A sostegno del finanziamento è intervenuta Sace, Istituto per i Servizi Assicurativi del Commercio Estero, società il cui capitale è interamente detenuto dalla Cassa Depositi e Prestiti (CDP). L’Istituto è esposto in Turchia per 2,4 miliardi di euro ed è il terzo Paese estero nel portafogli, che recentemente, oltre alle operazioni di Astaldi ha garantito un finanziamento da 200 milioni di euro a sostegno delle forniture di FCA Italia al locale gruppo automobilistico turco Tomas, figlio di una joint venture tra Fiat Chrysler Automobiles e Koc Holding, primo gruppo industriale turco e di proprietà dell’omonima famiglia.
Proprio con Koc, attiva in più settori, Sace ha garantito un altro finanziamento da 624 milioni di dollari erogato da un pool di banche internazionali alla Tupras per l’ammodernamento della raffineria Izmit nei pressi di Istanbul. In questo caso l’intervento è andato a copertura dei contratti di fornitura assegnati a varie imprese italiane tra cui la romana APS il cui capitale sociale è diviso a metà tra la famiglia Quadrato e la divisione europea della Petròleos de Venezuela del ministero del petrolio venezuelano.
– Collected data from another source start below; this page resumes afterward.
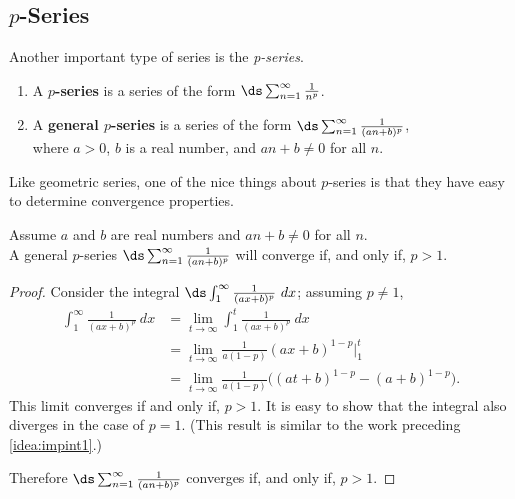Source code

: \subsection{\texorpdfstring{$p$}{p}-Series}

Another important type of series is the \emph{p-series}.

{\begin{enumerate}
\item	A \textbf{$p$-series} is a series of the form
\qquad$\ds\sum_{n=1}^\infty \frac{1}{n^p}$.
\item	A \textbf{general $p$-series} is a series of the form 
\qquad$\ds\sum_{n=1}^\infty \frac{1}{(an+b)^p}$,\medskip\\
where $a>0$, $b$ is a real number, and $an+b\neq 0$ for all $n$.
\end{enumerate}}

Like geometric series, one of the nice things about $p$-series is that they have easy to determine convergence properties.

{Assume $a$ and $b$ are real numbers and  $an+b\neq 0$ for all $n$.\\
A general $p$-series $\ds\sum_{n=1}^\infty \frac{1}{(an+b)^p}$ will converge if, and only if, $p>1$.
}

\begin{proof}
Consider the integral $\ds\int_1^\infty \frac1{(ax+b)^p}\ dx$; assuming $p\neq 1$,
\begin{align*}
	\int_1^\infty \frac1{(ax+b)^p}\ dx
	&= \lim_{t\to\infty} \int_1^t \frac1{(ax+b)^p}\ dx \\
	&= \lim_{t\to\infty} \frac{1}{a(1-p)}(ax+b)^{1-p}\Big|_1^t\\
	&= \lim_{t\to\infty} \frac{1}{a(1-p)}\big((at+b)^{1-p}-(a+b)^{1-p}\big).
\end{align*}
This limit converges if and only if, $p>1$. It is easy to show that the integral also diverges in the case of $p=1$. (This result is similar to the work preceding \autoref{idea:impint1}.)

Therefore $\ds \sum_{n=1}^\infty \frac 1{(an+b)^p}$ converges if, and only if, $p>1$.
\end{proof}

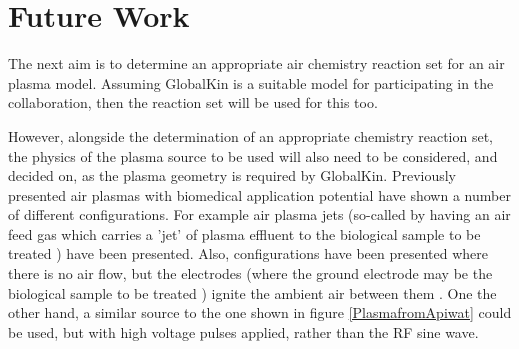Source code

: \documentclass[11pt, oneside]{article}   	%
\begin{document}
\section{Future Work}

The next aim is to determine an appropriate air chemistry reaction set for an air plasma model.
Assuming GlobalKin is a suitable model for participating in the collaboration, then the reaction set will be used for this too.

However, alongside the determination of an appropriate chemistry reaction set, the physics of the plasma source to be used will also need to be considered, and decided on, as the plasma geometry is required by GlobalKin.
Previously presented air plasmas with biomedical application potential have shown a number of different configurations.
For example air plasma jets (so-called by having an air feed gas which carries a 'jet' of plasma effluent to the biological sample to be treated \cite{Kolb2008cold, Chen2009blood}) have been presented.
Also, configurations have been presented where there is no air flow, but the electrodes (where the ground electrode may be the biological sample to be treated \cite{Fridman2007floating}) ignite the ambient air between them \cite{Laroussi2004evaluation}. 
One the other hand, a similar source to the one shown in figure \ref{PlasmafromApiwat} could be used, but with high voltage pulses applied, rather than the RF sine wave.


%
\end{document}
Altro big italiano (sempre via finanziamento italiano di Sace, cioè Cassa Depositi e Prestiti) impegnato in Turchia è Saipem che a 630 da Ankara sta lavorando nella raffineria Socar Turkey Aegean Refinery (Star), proprietà della compagnia petrolifera di Stato dell’Azerbaijan produttore di stato di gas e petrolio, legatissima al presidente azero Ilham Aliyev e famiglia. Non esattamente una garanzia di rispetto per i diritti umani, ma come si dice, «business is business».
Intanto per il mantenimento dei rapporti di buon vicinato l’Italia nell’ultimo decreto missioni ha stanziato 7,2 milioni per la partecipazione alla missione Nato Active Fence per proteggere lo spazio aereo. Dunque invio di missili, tutto nel piano che prevede l’ampliamento del dispiegamento delle forze Nato a oriente dopo la caduta dei rapporti tra Ankara e Mosca in seguito al jet russo abbattuto a novembre 2015.
Pure il settore energetico nei prossimi anni diventerà probabilmente grande fattore di interdipendenza tra Italia e Turchia. Secondo gli ultimi dati diffusi da Gazprom l’Italia nel 2016 ha aumentato del 5,3% le importazioni del gas russo, sorpassando la stessa Turchia. Non è un caso infatti che sul tavolo sia tornata la questione South Stream e Turkish Stream, in grado di portare gas da Mosca al Mediterraneo a prezzi più bassi. Progetto in cui rientra Il Tap (Trans anatolian pipeline), la condotta che dal suolo turco porterà gas in Italia via Salento.
Il 17 maggio scorso, il ministro allo Sviluppo Economico Carlo Calenda aveva presenziato alla cerimonia tenutasi a Salonicco, nella Grecia Settentrionale, in occasione dell’inizio dei lavori per la costruzione del gasdotto. Con lui le aziende appaltatrici e le autorità di Azerbaijan, Georgia, Turchia, Grecia ed Albania, ossia tutti i paesi i quali, prima che questo giunga in Italia, vengono attraversati da Tap.